The externality of the Erkenntnis relation or context to its object--its inability to cast an inescapable veil or distortion over that object--is what opens up the possibility of comparing object with meaning and of observing the agreement between a conceptualization and its object. Among philosophers this is generally thought to be out of the question because, in taking something as our object, and all the more so in knowing it, we must necessarily modify it. Thus we can never grasp it as it is apart from consciousness or ‘in itself’. The Midas Touch of the mind transforms the substance of all it contacts.
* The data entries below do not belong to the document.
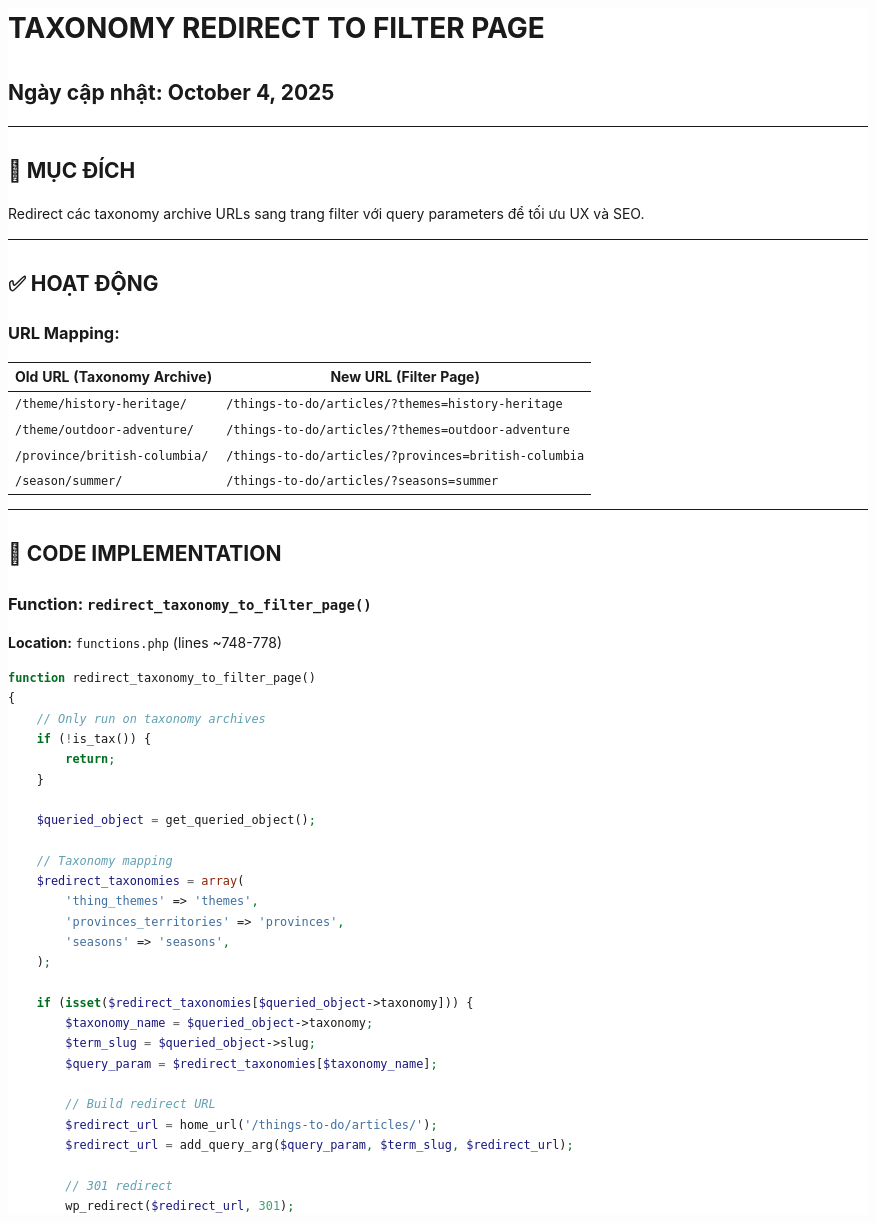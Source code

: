 # TAXONOMY REDIRECT TO FILTER PAGE

## Ngày cập nhật: October 4, 2025

---

## 🎯 MỤC ĐÍCH

Redirect các taxonomy archive URLs sang trang filter với query parameters để tối ưu UX và SEO.

---

## ✅ HOẠT ĐỘNG

### URL Mapping:

| **Old URL (Taxonomy Archive)** | **New URL (Filter Page)** |
|--------------------------------|---------------------------|
| `/theme/history-heritage/` | `/things-to-do/articles/?themes=history-heritage` |
| `/theme/outdoor-adventure/` | `/things-to-do/articles/?themes=outdoor-adventure` |
| `/province/british-columbia/` | `/things-to-do/articles/?provinces=british-columbia` |
| `/season/summer/` | `/things-to-do/articles/?seasons=summer` |

---

## 🔧 CODE IMPLEMENTATION

### Function: `redirect_taxonomy_to_filter_page()`

**Location:** `functions.php` (lines ~748-778)

```php
function redirect_taxonomy_to_filter_page()
{
    // Only run on taxonomy archives
    if (!is_tax()) {
        return;
    }

    $queried_object = get_queried_object();

    // Taxonomy mapping
    $redirect_taxonomies = array(
        'thing_themes' => 'themes',
        'provinces_territories' => 'provinces',
        'seasons' => 'seasons',
    );

    if (isset($redirect_taxonomies[$queried_object->taxonomy])) {
        $taxonomy_name = $queried_object->taxonomy;
        $term_slug = $queried_object->slug;
        $query_param = $redirect_taxonomies[$taxonomy_name];

        // Build redirect URL
        $redirect_url = home_url('/things-to-do/articles/');
        $redirect_url = add_query_arg($query_param, $term_slug, $redirect_url);

        // 301 redirect
        wp_redirect($redirect_url, 301);
```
But once we realize, following Husserl, that the object, when appropriately “given,” is in itself as we then find it to be, and that knowledge is not a distorting but an apprehending function, nothing stands in the way of comparing the object with our thought of it, and finding them to “agree” (or not). Of course we can and do also compare the object as given with its conceptualizations. But this does not exclude that the object as given is, under suitable circumstances, the object as it is, the object an sich.

On Husserl’s view, therefore, we on appropriate occasions live through the agreement between conceptualization and the object as given--including the cases where the object as given is the object itself, every phase of the object being directly united with the meaning directed upon it from the conceptualizing act. And while not every such agreement lived through is viewed, all can be viewed by an objectifying act appropriately directed upon it. (LI 765f) Mental acts are not ontologically privileged by Husserl, so that all other things--and even whatever mental acts may be cognized--take their character from their status as objcts. A mental act, a representation or judgment for example, is just one specific type of entity, which may from time to time have whatever relations to other entities are made possible by the kind of thing it is. And as entities can in general be observed in their interrelationships, so can a sign or mental act and its object. It is this fact alone that opens the door to a phenomenology of Erkenntnis and of “Reason,” the minds capacity validly to grasp reality. (IP 33, 46)11

X

This all stands out even more clearly in the 1908 lectures on The Idea of Phenomenology. The main issue dealt with in these lectures is precisely how in Erkenntnis the mind enters into relation, ‘grasps’, what is independent of it in existence and nature: the “transcendent,” as Husserl usually calls it here and later. “How can Erkenntnis reach the transcendent?” he asks. “What I want to understand is the possibility of this ‘reaching’.” (IP 4, cf. 1) And how is it possible to understand this possibility? Only by seeing cognition actually reach its object. (IP 4, 29f) In seeing the ‘reach’ I can abstract its essence and know what it is, thus understanding how it can come about or what makes it possible. Indeed, in appropriate cases--the “dynamic” ones--I can see it come about, see how it arises.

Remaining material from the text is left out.